In [1]:
import pandas as pd

import matplotlib.pyplot as plt

import numpy as np

from citipy import citipy

In [2]:
# generating the random latitude and longitude arrays
# storing them in variables
# packing the latitude and longitude values as pairs using the zip function

lats = np.random.uniform(-90.000, 90.000, size=1500)

lngs = np.random.uniform(-180.000, 180.000, size=1500)

lats_lngs = zip(lats, lngs)

lats_lngs

# The output of this cell will be a zip object in memory

<zip at 0x7f86a8b8d0a0>

# Notes on above code block

- The zip function packs each pair of lats and lngs with the same index into a tuple
    - Here, that produces 1500 tuples of paired latitudes and longitues 
        - each latitude and longitude in a tuple can be accessed by the index of 0 and 1 respectively
    - cf the jupyter notebook API_Practice.ipynb for practice packing and unpacking zipped tuples

In [3]:
# adding the latitude and longitudes to a list
# means we only need to create the random sets once
# NOTE you can only unzup a zipped tuple once before it's removed from computer's memory.

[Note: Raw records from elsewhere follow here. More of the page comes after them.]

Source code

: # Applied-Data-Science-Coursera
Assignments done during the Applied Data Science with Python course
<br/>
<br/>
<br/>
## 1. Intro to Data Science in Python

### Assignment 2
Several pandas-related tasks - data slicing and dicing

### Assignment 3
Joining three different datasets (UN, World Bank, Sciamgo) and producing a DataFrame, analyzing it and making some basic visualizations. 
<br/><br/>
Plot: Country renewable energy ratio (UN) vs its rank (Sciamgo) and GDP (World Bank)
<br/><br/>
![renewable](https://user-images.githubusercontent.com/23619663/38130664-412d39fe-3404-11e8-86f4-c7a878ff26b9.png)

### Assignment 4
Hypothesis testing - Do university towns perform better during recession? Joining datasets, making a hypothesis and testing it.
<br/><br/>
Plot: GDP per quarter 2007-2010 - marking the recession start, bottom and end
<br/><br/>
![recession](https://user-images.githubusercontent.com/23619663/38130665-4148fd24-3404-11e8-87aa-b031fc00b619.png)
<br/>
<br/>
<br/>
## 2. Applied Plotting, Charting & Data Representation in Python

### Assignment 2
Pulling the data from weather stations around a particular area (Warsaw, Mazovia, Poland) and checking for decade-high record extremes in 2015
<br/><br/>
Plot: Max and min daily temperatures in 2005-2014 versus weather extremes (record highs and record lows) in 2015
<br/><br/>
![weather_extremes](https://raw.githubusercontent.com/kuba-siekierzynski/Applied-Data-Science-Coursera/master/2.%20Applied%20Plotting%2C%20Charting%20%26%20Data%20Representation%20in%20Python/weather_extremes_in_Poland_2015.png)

coordinates = list(lats_lngs)

In [4]:
# creating an empty list to hold the cities

cities = []

# identifying nearest city for each latitude and longitude combination

for coordinate in coordinates:
    city = citipy.nearest_city(coordinate[0], coordinate[1]).city_name
    
    # if the city name is unique, add to the cities []
    # The for-loop could find duplicate cities, and we only want unique cities
    
    if city not in cities:
        cities.append(city)
        
# print the city count to confirm sufficient count:
# Note that citipy finds the nearest city to the latitude and longitude pair with a population of 500+

print(len(cities))

print(cities[3])

628
san lawrenz


# Getting Started with OpenWeather API

## JavaScript Object Notation Format for API Data

- Retrieving data from a website requires a requset which returns data in a text format (not tsv or csv)
- JavaScript Object Notation (JSON)
    - data within this sort of object opens and closes with curly braces {}, like a Python Dictionary
    - inside the JSON object, is a collection of dictionaries and arrays.

- To request JSON data over the internet, need the Requests Library in Python 
    - Anaconda comes witih version 2.22 or later installed.
    
[Doc for Requests Library](https://requests.kennethreitz.org/en/master/)]

[Quickstart Doc](https://requests.kennethreitz.org/en/master/user/quickstart/#make-a-request)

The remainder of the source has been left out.